=== What to produce ===
Within the listing, how many lines include "Highlighting"? Please answer with a bare number.

=== Record set ===
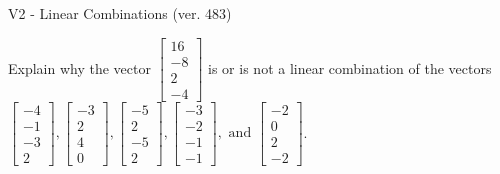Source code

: \begin{exercise}
  \begin{exerciseTitle}V2 - Linear Combinations (ver. 483)\end{exerciseTitle}
  \begin{exerciseStatement}
    Explain why the vector \(\left[\begin{array}{c}
16 \\
-8 \\
2 \\
-4
\end{array}\right]\)  is or is not a linear 
	combination of the vectors \(\left[\begin{array}{c}
-4 \\
-1 \\
-3 \\
2
\end{array}\right] , \left[\begin{array}{c}
-3 \\
2 \\
4 \\
0
\end{array}\right] , \left[\begin{array}{c}
-5 \\
2 \\
-5 \\
2
\end{array}\right] , \left[\begin{array}{c}
-3 \\
-2 \\
-1 \\
-1
\end{array}\right] , \text{ and } \left[\begin{array}{c}
-2 \\
0 \\
2 \\
-2
\end{array}\right]\).
	



\end{exerciseStatement}
\end{exercise}
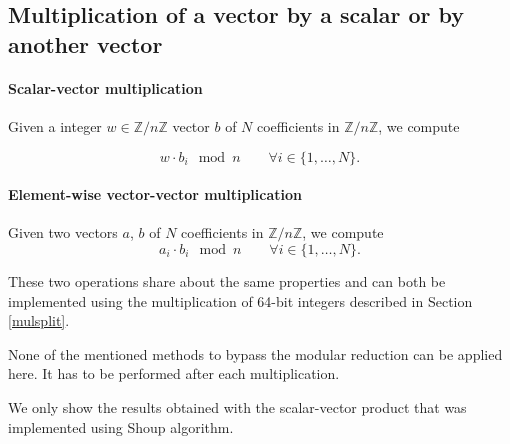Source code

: \documentclass[a4paper]{article}
\begin{document}
\subsection{Multiplication of a vector by a scalar or by another vector}


\paragraph{Scalar-vector multiplication} Given a integer $w \in \mathbb{Z}/n\mathbb{Z}$ vector $b$ of $N$ coefficients in $\mathbb{Z}/n\mathbb{Z}$, we compute

\[
w \cdot b_i \mod n \qquad \forall i\in \{1,\dots,N\}.
\]

\paragraph{Element-wise vector-vector multiplication} Given two vectors $a$, $b$ of $N$ coefficients in $\mathbb{Z}/n\mathbb{Z}$, we compute
\[
a_i \cdot b_i \mod n \qquad \forall i\in \{1,\dots,N\}.
\]

\bigskip
These two operations share about the same properties and can both be implemented using the multiplication of 64-bit integers described 
in Section \ref{mulsplit}.

\begin{remark}
    None of the mentioned methods to bypass the modular reduction can be applied here. It has to be performed after each multiplication.
\end{remark}

We only show the results obtained with the scalar-vector product that was implemented using Shoup algorithm.
\end{document}
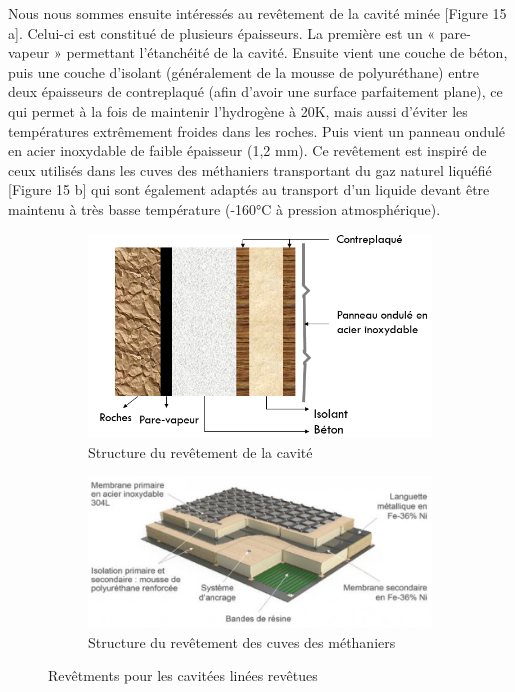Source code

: \documentclass[11pt,french,a4paper]{article}
\begin{document}
Nous nous sommes ensuite intéressés au revêtement de la cavité minée [Figure 15 a]. Celui-ci est constitué de plusieurs épaisseurs. La première est un « pare-vapeur » permettant l’étanchéité de la cavité. Ensuite vient une couche de béton, puis une couche d’isolant (généralement de la mousse de polyuréthane) entre deux épaisseurs de contreplaqué (afin d’avoir une surface parfaitement plane), ce qui permet à la fois de maintenir l’hydrogène à 20K, mais aussi d’éviter les températures extrêmement froides dans les roches. Puis vient un panneau ondulé en acier inoxydable de faible épaisseur (1,2 mm).
Ce revêtement est inspiré de ceux utilisés dans les cuves des méthaniers transportant du gaz naturel liquéfié [Figure 15 b] qui sont également adaptés au transport d’un liquide devant être maintenu à très basse température (-160°C à pression atmosphérique).\\

\begin{figure}[h!]
\centering
\begin{subfigure}[b]{0.4\linewidth}
\includegraphics[width=\linewidth]{image/chap2/Figure 3.ii.2-3.png}
\caption{Structure du revêtement de la cavité}
\end{subfigure}
\begin{subfigure}[b]{0.4\linewidth}
\includegraphics[width=\linewidth]{image/chap2/Figure 3.ii.2-4.png}
\caption{Structure du revêtement des cuves des méthaniers}
\end{subfigure}
\caption{Revêtments pour les cavitées linées revêtues}
\end{figure}
\end{document}
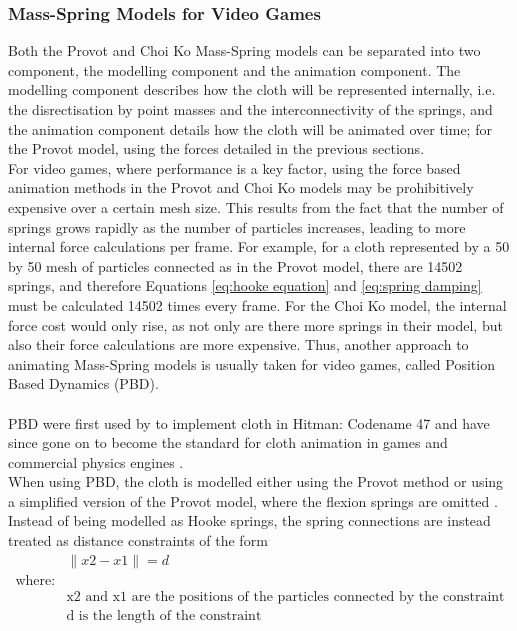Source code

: \subsubsection{Mass-Spring Models for Video Games}
Both the Provot and Choi Ko Mass-Spring models can be separated into two component, the modelling component and the animation component. The modelling component describes how the cloth will be represented internally, i.e. the disrectisation by point masses and the interconnectivity of the springs, and the animation component details how the cloth will be animated over time; for the Provot model, using the forces detailed in the previous sections. 
\\For video games, where performance is a key factor, using the force based animation methods in the Provot and Choi Ko models may be prohibitively expensive over a certain mesh size. This results from the fact that the number of springs grows rapidly as the number of particles increases, leading to more internal force calculations per frame. For example, for a cloth represented by a 50 by 50 mesh of particles connected as in the Provot model, there are 14502 springs, and therefore Equations \ref{eq:hooke equation} and \ref{eq:spring damping} must be calculated 14502 times every frame. For the Choi Ko model, the internal force cost would only rise, as not only are there more springs in their model, but also their force calculations are more expensive. Thus, another approach to animating Mass-Spring models is usually taken for video games, called Position Based Dynamics (PBD).
\\\\PBD were first used by \textcite{Jakobsen2005} to implement cloth in Hitman: Codename 47 and have since gone on to become the standard for cloth animation in games \parencite[2]{Enqvist2010} and commercial physics engines \parencite{Kim2011}.
\\When using PBD, the cloth is modelled either using the Provot method \parencite[2]{Enqvist2010} or using a simplified version of the Provot model, where the flexion springs are omitted \parencites[7]{Zeller2005}[25]{Kim2011}. Instead of being modelled as Hooke springs, the spring connections are instead treated as distance constraints of the form
\begin{equation}
\begin{split}
\label{eq:distance constraint}
  &\parallel x2 - x1 \parallel = d
\\  \text{where:}
  \\&\text{x2 and x1 are the positions of the particles connected by the constraint}
  \\&\text{d is the length of the constraint}
\end{split}
\end{equation}
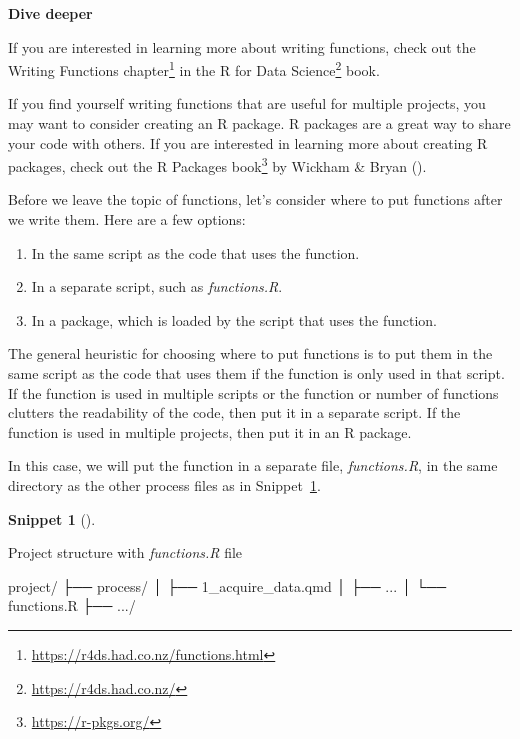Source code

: \documentclass[
  letterpaper,
  krantz1]{latex/krantz-mod}
\newenvironment{Shaded}{\begin{snugshade}}{\end{snugshade}}
\newcommand{\ExtensionTok}[1]{\textcolor[rgb]{0.00,0.00,0.00}{#1}}
\newcommand{\NormalTok}[1]{\textcolor[rgb]{0.00,0.00,0.00}{#1}}
\providecommand{\tightlist}{%
  \setlength{\itemsep}{0pt}\setlength{\parskip}{0pt}}\usepackage{longtable,booktabs,array}
\theoremstyle{definition}
\newtheorem{definition}{Snippet}[chapter]
\theoremstyle{definition}
\theoremstyle{remark}
\DeclareRobustCommand{\href}[2]{#2\footnote{\url{#1}}}
\begin{document}
\begin{tcolorbox}[enhanced jigsaw, toprule=.15mm, breakable, colback=white, arc=.35mm, left=2mm, colframe=quarto-callout-color-frame, opacityback=0, bottomrule=.15mm, rightrule=.15mm, leftrule=.75mm]

\textbf{ Dive deeper}

If you are interested in learning more about writing functions, check
out the \href{https://r4ds.had.co.nz/functions.html}{Writing Functions
chapter} in the \href{https://r4ds.had.co.nz/}{R for Data Science} book.

If you find yourself writing functions that are useful for multiple
projects, you may want to consider creating an R package. R packages are
a great way to share your code with others. If you are interested in
learning more about creating R packages, check out the
\href{https://r-pkgs.org/}{R Packages book} by Wickham \& Bryan
().

\end{tcolorbox}

Before we leave the topic of functions, let's consider where to put
functions after we write them. Here are a few options:

\begin{enumerate}
\def\labelenumi{\arabic{enumi}.}
\tightlist
\item
  In the same script as the code that uses the function.
\item
  In a separate script, such as \emph{functions.R}.
\item
  In a package, which is loaded by the script that uses the function.
\end{enumerate}

The general heuristic for choosing where to put functions is to put them
in the same script as the code that uses them if the function is only
used in that script. If the function is used in multiple scripts or the
function or number of functions clutters the readability of the code,
then put it in a separate script. If the function is used in multiple
projects, then put it in an R package.

In this case, we will put the function in a separate file,
\emph{functions.R}, in the same directory as the other process files as
in Snippet~\ref{def-acquire-functions-r}.

\begin{definition}[]\protect\hypertarget{def-acquire-functions-r}{}\label{def-acquire-functions-r}

Project structure with \emph{functions.R} file

\begin{Shaded}
\begin{Highlighting}[]
\ExtensionTok{project/}
\ExtensionTok{├──}\NormalTok{ process/}
\ExtensionTok{│}\NormalTok{   ├── 1\_acquire\_data.qmd}
\ExtensionTok{│}\NormalTok{   ├── ...}
\ExtensionTok{│}\NormalTok{   └── functions.R}
\ExtensionTok{├──}\NormalTok{ .../}
\end{Highlighting}
\end{Shaded}

\end{definition}
\end{document}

=== Exercise result ===
2